Thread on volatility and 'radical unsafety' in ME.

People with ME are labile - they can feel OK-ish at 3pm, deathly at 6pm, and OK-ish again at 9pm.

But let's talk about a different kind of volatility - one that #pwME and now #longcovid people fear the most.

1/9
It's the volatility of sliding from 'moderate' to 'severe' ME over the course of a week and staying severe indefinitely.

I actually think there are 3 fears involved here.

2/9
First, there is the fear that you will get much worse, suffer more, and be more disabled.

This happens to patients frequently enough.

Sometimes there is a trigger, sometimes - and this can be especially scary - there isn't a perceived trigger.

3/9
But, even with an identified trigger, it may be unclear how to bring a patient back to their baseline.

Absence of remotely adequate medical care doesn't help.

At the same time, even patients with privileged medical access may find their doc shrugging their shoulders.

4/9
Second, there is the fear that the deterioration will leave you radically unsafe.

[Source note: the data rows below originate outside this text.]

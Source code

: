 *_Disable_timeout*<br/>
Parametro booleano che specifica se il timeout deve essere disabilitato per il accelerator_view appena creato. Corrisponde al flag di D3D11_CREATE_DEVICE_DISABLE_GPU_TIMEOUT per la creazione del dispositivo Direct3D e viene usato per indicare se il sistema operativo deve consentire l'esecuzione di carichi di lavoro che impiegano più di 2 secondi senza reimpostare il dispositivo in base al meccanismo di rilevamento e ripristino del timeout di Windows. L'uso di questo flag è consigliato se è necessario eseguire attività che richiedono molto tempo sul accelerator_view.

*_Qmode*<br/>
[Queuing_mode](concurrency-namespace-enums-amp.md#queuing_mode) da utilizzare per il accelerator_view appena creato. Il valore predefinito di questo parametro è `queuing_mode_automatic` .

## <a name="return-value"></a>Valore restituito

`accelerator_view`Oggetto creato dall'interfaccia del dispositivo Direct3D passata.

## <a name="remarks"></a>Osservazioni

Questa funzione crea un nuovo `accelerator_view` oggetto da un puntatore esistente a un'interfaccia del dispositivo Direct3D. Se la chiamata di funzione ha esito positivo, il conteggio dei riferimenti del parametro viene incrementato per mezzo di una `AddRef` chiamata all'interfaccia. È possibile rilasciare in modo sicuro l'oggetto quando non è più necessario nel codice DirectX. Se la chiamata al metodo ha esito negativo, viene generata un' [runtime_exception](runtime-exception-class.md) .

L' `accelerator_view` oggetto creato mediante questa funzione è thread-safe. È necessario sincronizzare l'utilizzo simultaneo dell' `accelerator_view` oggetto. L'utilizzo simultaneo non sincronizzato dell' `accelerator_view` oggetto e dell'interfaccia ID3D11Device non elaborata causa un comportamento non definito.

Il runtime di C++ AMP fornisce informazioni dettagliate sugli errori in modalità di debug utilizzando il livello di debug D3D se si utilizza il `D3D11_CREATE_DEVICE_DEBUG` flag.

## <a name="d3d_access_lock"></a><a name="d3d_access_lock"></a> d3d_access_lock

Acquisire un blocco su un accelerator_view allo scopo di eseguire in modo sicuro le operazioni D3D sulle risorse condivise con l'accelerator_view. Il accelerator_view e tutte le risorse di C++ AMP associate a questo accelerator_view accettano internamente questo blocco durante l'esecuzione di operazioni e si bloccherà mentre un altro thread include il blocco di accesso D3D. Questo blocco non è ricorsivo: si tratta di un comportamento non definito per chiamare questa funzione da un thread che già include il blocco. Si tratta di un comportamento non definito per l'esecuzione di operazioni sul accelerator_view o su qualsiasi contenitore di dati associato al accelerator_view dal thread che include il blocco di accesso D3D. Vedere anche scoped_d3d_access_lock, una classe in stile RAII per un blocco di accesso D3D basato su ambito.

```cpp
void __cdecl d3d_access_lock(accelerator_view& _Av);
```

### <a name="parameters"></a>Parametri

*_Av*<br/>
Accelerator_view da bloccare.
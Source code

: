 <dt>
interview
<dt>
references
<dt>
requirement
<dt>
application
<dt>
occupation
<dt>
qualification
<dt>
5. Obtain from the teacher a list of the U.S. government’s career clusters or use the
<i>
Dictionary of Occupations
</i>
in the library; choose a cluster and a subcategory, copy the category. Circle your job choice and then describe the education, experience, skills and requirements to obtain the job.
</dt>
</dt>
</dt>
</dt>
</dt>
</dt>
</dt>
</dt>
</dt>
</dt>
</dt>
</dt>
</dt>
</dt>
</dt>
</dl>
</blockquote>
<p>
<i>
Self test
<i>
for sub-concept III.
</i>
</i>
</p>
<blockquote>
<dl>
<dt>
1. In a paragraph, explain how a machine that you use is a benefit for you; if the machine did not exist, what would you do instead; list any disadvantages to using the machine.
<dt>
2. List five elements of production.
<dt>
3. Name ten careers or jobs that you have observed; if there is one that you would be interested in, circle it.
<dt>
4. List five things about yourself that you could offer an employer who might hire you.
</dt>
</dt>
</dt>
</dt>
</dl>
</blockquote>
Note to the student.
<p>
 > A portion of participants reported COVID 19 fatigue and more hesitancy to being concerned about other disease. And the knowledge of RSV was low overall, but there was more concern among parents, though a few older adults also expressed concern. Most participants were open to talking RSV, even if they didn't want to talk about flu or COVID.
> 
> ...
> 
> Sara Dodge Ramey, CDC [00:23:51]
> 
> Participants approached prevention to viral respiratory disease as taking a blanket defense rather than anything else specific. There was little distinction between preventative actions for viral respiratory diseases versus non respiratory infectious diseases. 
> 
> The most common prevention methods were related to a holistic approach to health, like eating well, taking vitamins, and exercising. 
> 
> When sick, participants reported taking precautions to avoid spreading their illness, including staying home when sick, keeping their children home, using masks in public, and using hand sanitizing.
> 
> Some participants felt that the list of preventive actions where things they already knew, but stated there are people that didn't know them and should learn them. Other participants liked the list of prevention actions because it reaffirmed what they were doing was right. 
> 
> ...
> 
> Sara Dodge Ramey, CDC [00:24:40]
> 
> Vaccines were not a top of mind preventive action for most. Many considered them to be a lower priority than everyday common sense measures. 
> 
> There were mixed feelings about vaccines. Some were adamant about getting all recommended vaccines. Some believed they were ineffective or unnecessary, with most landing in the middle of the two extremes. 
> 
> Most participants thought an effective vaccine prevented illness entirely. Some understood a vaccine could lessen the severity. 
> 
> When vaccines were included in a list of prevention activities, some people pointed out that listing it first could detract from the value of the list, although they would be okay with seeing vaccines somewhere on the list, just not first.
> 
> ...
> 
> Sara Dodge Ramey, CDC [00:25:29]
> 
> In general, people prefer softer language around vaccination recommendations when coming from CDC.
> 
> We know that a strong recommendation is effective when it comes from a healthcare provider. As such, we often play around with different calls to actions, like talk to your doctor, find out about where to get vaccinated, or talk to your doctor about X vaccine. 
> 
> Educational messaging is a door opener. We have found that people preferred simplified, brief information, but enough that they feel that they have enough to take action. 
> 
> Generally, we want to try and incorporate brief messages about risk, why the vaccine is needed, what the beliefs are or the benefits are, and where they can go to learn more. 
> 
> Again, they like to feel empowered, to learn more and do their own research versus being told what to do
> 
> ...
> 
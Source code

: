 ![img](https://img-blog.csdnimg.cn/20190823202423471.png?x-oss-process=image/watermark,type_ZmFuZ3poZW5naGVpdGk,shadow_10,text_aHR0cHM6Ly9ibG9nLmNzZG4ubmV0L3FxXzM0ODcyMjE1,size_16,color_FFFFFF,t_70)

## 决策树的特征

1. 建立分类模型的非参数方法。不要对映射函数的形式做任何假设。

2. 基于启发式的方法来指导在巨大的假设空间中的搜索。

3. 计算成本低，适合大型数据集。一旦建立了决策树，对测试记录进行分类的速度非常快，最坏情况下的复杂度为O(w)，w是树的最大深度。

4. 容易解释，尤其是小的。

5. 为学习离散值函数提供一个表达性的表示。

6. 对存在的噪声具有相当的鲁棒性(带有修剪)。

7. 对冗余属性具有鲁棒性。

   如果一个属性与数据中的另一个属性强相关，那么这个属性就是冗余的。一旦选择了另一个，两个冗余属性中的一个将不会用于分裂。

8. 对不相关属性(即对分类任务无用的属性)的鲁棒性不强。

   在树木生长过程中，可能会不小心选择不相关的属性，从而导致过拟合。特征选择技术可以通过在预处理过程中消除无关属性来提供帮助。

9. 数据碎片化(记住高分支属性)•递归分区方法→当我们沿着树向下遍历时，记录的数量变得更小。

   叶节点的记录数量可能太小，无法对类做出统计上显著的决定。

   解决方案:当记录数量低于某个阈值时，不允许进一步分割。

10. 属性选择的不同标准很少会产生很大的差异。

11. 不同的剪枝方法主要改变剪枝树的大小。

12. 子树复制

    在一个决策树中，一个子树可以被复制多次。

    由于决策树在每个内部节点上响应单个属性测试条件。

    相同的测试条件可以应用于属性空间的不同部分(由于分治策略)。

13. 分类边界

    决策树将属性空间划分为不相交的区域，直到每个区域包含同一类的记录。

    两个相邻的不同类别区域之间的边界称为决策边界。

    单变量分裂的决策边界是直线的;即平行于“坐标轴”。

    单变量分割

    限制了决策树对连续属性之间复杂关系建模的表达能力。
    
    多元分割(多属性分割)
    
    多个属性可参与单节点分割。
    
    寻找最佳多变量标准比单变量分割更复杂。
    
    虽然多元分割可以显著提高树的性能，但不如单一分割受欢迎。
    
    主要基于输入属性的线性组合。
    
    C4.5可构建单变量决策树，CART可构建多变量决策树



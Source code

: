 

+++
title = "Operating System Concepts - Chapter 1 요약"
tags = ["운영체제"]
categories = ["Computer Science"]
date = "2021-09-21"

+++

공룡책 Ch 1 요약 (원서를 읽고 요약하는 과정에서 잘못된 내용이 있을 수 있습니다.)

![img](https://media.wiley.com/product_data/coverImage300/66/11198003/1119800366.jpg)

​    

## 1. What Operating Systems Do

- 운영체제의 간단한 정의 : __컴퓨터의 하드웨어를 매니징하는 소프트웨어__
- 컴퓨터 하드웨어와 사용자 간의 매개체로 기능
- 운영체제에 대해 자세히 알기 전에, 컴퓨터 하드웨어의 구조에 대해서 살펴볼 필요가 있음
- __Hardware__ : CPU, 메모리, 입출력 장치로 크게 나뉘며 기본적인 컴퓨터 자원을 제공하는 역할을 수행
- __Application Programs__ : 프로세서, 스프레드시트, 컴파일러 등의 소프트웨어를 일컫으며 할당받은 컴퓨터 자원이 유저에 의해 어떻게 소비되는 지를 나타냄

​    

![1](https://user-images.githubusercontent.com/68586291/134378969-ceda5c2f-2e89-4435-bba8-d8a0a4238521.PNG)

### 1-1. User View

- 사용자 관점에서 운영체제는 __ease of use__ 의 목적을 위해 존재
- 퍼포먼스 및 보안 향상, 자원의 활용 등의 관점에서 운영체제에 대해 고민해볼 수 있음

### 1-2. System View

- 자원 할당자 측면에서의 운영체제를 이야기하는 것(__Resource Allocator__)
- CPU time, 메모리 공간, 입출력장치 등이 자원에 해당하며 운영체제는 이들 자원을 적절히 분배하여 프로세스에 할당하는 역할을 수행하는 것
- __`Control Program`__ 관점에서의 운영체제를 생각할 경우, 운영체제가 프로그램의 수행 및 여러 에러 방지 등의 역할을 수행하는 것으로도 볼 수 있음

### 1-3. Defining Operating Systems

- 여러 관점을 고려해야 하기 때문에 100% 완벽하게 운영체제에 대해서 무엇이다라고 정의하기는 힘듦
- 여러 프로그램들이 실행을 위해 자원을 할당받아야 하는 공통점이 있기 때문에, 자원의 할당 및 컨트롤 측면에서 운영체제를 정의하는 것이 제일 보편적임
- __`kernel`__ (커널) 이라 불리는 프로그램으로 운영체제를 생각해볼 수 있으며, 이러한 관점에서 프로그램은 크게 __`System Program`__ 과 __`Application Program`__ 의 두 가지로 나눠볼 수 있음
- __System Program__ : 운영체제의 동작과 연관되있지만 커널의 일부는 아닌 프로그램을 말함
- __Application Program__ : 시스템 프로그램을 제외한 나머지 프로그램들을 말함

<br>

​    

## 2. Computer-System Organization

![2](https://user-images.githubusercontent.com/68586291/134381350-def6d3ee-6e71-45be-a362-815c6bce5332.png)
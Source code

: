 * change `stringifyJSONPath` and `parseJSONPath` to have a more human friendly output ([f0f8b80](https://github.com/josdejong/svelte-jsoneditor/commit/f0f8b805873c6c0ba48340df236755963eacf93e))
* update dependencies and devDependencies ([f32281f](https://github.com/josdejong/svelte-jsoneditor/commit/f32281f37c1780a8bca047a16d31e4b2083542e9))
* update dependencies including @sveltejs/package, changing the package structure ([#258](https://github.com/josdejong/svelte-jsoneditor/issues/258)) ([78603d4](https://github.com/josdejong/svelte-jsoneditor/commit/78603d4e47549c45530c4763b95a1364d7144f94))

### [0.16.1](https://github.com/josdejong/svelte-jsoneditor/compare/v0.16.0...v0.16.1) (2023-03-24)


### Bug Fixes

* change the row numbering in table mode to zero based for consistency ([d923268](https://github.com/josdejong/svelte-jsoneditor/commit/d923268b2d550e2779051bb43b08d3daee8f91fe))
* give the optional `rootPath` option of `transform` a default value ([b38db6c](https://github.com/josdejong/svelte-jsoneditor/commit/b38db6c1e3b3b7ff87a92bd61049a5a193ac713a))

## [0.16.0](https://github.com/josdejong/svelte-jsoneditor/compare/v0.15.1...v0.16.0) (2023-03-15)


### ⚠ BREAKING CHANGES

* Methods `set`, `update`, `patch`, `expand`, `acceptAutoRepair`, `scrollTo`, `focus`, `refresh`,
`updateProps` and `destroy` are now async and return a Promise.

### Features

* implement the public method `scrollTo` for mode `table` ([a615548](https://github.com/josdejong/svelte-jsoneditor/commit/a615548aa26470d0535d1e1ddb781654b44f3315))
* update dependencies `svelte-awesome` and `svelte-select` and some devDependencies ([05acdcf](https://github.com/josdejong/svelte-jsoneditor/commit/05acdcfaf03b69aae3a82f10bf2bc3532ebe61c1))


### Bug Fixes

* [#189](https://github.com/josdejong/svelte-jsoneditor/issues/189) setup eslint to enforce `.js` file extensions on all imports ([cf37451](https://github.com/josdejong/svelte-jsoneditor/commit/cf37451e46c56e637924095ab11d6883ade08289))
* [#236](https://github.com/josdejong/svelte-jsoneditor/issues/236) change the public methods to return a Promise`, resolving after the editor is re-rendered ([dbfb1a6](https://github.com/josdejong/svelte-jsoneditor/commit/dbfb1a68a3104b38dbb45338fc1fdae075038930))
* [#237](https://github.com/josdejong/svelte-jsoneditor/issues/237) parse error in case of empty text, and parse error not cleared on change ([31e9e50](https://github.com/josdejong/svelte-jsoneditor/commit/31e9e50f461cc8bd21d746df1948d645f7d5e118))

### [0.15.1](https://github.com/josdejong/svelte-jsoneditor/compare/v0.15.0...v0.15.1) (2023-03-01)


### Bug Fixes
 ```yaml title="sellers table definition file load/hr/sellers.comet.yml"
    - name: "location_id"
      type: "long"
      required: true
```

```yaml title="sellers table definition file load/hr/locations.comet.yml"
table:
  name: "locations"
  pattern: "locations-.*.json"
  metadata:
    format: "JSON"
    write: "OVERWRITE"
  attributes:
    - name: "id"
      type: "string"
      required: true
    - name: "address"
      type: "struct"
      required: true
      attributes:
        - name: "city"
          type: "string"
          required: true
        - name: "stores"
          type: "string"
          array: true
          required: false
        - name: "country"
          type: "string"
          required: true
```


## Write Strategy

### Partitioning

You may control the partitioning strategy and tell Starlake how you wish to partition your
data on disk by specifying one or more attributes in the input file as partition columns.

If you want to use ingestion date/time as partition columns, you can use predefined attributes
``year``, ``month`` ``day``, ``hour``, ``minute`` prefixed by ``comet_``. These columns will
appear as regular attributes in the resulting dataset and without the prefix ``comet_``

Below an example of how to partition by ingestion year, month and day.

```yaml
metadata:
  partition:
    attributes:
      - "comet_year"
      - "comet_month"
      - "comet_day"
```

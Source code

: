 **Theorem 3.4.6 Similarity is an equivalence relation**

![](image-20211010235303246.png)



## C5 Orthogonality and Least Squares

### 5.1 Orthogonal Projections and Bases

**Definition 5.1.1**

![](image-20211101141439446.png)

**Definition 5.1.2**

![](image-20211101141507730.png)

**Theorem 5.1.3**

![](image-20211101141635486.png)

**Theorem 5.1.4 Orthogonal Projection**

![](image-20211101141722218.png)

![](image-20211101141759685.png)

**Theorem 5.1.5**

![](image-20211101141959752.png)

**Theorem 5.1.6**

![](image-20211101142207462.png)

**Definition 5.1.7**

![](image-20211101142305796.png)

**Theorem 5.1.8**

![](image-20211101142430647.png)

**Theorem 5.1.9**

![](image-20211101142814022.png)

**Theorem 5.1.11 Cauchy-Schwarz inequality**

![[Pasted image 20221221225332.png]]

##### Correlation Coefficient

Radical unsafety goes beyond disability and suffering. Let's take a few examples.

5/9
You might experience paralysis or loss of feeling across your body.

Or, you might experience a loss of control over breathing and swallowing.

Or, you might lose the ability to speak.

What defines these experiences?

6/9
It's the sense that they are on a scale the worst end of which is unsustainable.

'Unsustainable' might mean incompatible with life, or incompatible with a life worth living.

That's how I understand radical unsafety.

7/9
Third, there is the fear that if the radically unsafe scenario did occur, you would need urgent medical help- but neither you nor doctors will know what it is.

This is the fear of knowing that you need to be in hospital AND knowing that being in hospital may not help you.

8/9
Thanks for reading. I wanted to acknowledge this particular way people with ME live on the edge.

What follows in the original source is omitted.